Collected data:
━━━━━━━━━━━━━━━━━━━━━━━━━━━━━━

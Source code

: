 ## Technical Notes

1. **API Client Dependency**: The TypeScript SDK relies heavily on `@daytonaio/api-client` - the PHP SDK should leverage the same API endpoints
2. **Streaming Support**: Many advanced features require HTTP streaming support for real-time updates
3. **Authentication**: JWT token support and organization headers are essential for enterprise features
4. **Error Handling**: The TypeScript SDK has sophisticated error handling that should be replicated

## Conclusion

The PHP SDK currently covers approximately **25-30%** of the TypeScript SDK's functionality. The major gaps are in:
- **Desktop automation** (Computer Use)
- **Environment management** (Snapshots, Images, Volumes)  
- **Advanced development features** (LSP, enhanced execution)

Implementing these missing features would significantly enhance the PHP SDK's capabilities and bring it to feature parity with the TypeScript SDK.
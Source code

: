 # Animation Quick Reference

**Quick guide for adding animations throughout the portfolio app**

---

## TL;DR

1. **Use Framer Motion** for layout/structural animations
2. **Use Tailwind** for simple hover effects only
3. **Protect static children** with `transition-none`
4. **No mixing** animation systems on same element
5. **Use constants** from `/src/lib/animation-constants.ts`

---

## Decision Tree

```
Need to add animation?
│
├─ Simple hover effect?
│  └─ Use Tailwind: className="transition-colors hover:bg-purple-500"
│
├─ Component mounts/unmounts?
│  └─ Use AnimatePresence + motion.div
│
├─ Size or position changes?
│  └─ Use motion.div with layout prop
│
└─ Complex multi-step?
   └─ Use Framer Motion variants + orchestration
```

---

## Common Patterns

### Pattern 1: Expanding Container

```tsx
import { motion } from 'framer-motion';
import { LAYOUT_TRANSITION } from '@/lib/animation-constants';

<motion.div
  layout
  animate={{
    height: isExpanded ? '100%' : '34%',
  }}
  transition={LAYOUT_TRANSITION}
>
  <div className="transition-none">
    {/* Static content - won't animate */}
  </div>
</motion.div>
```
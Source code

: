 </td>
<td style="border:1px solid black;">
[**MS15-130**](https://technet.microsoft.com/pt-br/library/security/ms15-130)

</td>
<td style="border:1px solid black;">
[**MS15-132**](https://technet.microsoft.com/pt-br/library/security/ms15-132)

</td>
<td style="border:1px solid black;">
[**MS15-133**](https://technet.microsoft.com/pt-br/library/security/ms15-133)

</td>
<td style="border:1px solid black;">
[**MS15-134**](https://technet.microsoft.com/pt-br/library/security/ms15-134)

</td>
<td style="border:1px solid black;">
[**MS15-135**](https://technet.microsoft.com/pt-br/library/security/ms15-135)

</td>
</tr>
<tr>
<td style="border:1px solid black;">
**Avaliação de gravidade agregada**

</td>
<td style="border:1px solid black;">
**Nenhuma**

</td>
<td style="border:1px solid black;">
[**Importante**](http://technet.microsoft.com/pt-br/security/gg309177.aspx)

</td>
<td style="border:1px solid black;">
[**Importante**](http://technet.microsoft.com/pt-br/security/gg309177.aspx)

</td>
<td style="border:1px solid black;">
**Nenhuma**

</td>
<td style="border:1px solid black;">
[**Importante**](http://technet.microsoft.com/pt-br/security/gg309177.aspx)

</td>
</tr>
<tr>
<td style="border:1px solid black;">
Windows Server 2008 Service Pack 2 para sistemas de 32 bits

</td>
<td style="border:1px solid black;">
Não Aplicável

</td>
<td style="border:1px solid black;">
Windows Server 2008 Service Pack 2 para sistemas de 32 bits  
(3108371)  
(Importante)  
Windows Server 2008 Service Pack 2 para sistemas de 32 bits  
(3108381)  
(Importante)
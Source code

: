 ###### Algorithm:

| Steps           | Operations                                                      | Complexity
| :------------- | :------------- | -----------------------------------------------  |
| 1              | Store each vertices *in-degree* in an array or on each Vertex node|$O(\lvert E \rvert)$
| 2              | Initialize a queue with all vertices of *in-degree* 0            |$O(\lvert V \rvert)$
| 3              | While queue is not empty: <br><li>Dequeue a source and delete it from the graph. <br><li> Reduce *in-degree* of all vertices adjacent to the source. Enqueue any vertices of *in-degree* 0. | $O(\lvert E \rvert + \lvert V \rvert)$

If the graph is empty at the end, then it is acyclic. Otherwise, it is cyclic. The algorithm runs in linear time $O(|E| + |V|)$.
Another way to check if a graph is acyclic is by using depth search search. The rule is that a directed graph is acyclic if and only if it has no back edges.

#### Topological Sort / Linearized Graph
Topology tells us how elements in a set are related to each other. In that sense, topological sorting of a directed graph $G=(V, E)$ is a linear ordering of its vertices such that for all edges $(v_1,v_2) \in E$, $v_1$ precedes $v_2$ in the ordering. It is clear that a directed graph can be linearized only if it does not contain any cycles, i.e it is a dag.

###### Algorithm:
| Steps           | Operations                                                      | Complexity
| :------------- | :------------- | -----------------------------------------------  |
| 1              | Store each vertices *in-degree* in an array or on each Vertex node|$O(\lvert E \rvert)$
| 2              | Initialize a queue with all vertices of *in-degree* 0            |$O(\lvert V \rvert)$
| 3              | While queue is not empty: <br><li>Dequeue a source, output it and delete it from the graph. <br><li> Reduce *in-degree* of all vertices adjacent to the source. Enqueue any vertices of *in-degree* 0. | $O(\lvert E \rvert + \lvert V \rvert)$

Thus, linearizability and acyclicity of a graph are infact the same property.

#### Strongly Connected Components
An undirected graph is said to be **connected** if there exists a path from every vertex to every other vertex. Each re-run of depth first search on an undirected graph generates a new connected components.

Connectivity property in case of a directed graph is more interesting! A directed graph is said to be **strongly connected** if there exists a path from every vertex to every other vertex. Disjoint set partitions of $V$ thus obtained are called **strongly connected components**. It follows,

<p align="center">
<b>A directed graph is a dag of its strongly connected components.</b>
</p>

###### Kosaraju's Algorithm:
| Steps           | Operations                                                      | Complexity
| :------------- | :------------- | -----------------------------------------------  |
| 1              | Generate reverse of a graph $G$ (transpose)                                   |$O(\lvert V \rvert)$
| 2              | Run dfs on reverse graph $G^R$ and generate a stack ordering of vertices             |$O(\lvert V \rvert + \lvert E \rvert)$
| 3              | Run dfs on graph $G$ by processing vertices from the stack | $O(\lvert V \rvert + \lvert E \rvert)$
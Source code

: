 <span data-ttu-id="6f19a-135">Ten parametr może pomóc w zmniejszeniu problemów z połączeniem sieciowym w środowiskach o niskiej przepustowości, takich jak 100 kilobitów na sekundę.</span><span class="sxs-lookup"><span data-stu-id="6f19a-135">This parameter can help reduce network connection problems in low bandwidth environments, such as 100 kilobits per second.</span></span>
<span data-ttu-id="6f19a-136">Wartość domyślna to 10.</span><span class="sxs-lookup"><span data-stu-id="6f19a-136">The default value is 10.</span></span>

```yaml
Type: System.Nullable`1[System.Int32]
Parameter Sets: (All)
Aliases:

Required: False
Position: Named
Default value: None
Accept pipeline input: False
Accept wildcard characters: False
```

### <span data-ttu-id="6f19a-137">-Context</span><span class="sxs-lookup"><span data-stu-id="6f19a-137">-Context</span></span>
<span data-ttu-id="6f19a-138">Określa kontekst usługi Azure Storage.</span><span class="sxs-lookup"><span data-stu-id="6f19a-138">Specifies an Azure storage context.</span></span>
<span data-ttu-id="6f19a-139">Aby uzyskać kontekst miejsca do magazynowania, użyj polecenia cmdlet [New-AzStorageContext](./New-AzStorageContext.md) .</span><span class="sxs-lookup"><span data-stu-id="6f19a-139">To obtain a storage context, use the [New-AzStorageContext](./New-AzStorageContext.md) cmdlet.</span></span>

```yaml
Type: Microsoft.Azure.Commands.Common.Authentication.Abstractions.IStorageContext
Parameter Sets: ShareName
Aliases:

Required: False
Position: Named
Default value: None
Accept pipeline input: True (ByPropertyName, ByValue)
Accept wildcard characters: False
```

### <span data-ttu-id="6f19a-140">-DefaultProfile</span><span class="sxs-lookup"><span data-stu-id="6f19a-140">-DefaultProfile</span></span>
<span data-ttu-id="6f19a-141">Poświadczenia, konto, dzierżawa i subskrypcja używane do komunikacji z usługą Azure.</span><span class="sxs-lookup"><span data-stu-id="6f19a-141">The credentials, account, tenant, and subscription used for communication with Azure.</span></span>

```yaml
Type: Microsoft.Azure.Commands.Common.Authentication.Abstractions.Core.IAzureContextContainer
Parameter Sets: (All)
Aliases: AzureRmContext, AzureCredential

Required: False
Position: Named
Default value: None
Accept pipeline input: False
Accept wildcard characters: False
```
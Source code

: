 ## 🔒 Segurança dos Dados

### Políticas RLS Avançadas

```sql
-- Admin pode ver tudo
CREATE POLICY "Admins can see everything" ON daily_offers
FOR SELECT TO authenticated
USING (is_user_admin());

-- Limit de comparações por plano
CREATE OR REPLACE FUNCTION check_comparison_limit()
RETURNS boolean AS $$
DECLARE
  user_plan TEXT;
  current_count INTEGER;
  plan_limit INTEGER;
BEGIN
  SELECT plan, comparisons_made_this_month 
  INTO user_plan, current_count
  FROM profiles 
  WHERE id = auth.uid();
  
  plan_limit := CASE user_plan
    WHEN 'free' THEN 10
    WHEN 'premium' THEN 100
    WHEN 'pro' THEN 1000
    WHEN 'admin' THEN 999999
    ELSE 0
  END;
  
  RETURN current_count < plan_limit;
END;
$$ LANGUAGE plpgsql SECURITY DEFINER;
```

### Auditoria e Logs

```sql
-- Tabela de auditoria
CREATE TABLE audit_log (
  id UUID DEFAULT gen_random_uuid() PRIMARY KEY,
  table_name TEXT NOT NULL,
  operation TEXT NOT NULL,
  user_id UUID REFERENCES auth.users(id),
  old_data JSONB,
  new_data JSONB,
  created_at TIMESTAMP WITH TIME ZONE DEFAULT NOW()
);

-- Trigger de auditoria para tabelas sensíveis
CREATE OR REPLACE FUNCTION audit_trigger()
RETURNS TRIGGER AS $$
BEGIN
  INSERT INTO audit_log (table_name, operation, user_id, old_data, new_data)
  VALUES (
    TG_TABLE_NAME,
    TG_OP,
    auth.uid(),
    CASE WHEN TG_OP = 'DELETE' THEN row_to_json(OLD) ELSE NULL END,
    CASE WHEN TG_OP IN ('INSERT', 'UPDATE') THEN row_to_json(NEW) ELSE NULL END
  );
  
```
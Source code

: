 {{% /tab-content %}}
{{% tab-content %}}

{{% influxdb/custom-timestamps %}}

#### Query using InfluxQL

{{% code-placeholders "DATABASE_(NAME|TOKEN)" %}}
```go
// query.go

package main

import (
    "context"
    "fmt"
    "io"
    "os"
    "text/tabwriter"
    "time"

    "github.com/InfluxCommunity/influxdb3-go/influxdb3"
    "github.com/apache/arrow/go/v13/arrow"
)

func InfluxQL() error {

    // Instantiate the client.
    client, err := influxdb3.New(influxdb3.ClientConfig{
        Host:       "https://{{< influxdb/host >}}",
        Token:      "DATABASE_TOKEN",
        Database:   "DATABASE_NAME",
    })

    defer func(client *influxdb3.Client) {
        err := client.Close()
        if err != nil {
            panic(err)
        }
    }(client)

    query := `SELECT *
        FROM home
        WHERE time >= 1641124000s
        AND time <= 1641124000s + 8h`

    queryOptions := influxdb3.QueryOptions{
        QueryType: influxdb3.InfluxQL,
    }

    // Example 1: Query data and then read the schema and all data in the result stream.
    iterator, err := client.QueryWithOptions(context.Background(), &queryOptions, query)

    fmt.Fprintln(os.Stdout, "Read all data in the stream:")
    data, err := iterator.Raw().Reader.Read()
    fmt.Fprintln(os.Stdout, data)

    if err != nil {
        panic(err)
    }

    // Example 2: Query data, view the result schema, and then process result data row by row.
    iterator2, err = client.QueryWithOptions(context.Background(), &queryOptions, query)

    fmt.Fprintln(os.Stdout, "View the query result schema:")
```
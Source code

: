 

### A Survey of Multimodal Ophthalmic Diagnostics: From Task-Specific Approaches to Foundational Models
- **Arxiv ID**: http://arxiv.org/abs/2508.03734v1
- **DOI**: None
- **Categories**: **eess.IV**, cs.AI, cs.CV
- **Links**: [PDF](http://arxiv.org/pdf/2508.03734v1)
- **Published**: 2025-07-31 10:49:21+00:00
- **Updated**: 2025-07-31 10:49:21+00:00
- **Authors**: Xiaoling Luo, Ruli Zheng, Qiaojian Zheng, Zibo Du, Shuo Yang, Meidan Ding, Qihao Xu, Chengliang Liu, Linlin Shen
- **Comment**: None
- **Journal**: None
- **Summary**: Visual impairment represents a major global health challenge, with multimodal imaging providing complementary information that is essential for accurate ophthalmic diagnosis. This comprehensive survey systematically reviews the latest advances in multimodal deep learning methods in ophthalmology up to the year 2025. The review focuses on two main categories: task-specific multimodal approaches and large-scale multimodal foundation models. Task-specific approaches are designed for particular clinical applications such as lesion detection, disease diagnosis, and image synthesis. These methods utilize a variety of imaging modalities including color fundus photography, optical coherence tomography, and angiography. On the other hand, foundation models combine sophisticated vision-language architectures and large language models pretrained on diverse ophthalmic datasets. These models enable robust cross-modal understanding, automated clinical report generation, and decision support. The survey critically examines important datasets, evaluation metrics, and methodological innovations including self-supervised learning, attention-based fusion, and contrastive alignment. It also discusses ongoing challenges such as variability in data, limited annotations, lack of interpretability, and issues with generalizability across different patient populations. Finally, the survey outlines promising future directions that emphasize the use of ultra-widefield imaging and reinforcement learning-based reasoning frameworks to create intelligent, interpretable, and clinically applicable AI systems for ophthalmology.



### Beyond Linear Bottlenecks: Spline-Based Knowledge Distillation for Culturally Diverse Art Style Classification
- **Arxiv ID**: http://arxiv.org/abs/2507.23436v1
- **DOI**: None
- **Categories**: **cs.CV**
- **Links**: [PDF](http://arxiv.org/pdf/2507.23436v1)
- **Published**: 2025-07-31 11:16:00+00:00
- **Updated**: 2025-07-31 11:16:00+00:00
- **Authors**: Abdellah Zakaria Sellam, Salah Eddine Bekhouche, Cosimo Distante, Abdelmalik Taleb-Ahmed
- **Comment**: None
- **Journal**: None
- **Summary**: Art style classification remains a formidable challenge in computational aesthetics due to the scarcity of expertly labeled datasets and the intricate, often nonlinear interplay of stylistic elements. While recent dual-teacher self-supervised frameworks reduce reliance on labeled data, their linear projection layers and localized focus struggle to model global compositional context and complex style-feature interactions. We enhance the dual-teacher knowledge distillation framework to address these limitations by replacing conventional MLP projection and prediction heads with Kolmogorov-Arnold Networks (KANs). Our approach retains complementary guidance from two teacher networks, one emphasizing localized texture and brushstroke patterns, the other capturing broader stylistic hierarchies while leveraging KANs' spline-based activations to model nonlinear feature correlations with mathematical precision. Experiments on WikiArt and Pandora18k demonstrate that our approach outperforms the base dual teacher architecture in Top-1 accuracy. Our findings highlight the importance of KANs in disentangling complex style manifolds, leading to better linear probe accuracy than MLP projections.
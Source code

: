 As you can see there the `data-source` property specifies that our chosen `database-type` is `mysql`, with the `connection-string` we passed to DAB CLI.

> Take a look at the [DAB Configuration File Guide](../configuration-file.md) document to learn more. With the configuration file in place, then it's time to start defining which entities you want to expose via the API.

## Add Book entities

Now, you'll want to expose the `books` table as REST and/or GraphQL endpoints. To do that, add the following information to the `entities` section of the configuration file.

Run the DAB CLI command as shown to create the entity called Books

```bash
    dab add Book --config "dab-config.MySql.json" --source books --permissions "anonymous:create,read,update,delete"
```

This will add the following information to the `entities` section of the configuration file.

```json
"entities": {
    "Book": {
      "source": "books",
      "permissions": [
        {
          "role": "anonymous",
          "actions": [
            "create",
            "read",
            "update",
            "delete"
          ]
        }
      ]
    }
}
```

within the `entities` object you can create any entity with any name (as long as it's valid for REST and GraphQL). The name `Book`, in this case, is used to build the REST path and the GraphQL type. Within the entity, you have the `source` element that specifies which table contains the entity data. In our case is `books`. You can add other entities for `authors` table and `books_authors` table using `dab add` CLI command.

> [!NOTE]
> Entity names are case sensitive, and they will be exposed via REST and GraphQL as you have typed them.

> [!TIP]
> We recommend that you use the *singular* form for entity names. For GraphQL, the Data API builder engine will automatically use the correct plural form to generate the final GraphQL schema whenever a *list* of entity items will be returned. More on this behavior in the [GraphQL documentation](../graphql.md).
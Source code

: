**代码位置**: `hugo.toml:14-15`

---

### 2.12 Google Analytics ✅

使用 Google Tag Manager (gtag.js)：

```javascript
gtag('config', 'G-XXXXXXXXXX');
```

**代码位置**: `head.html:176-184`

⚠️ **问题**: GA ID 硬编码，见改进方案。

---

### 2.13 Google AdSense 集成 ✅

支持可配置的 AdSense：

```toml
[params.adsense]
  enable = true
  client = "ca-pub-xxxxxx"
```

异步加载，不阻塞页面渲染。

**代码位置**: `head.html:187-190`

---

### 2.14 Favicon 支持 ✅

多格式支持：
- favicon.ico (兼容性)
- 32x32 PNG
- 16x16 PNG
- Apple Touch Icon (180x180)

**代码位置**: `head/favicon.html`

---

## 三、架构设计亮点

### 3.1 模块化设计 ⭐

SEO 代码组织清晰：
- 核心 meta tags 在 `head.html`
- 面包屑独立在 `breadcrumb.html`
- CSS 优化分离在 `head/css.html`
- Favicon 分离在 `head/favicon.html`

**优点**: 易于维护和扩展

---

━━━━━━━━━━━━━━━━━━━━━━━━━━━━━━

## Problem to work on
For each line in the entries that contains the string "INSERT", make a copy.

## Answer to the exercise
  INSERT INTO audit_log (table_name, operation, user_id, old_data, new_data)
    CASE WHEN TG_OP IN ('INSERT', 'UPDATE') THEN row_to_json(NEW) ELSE NULL END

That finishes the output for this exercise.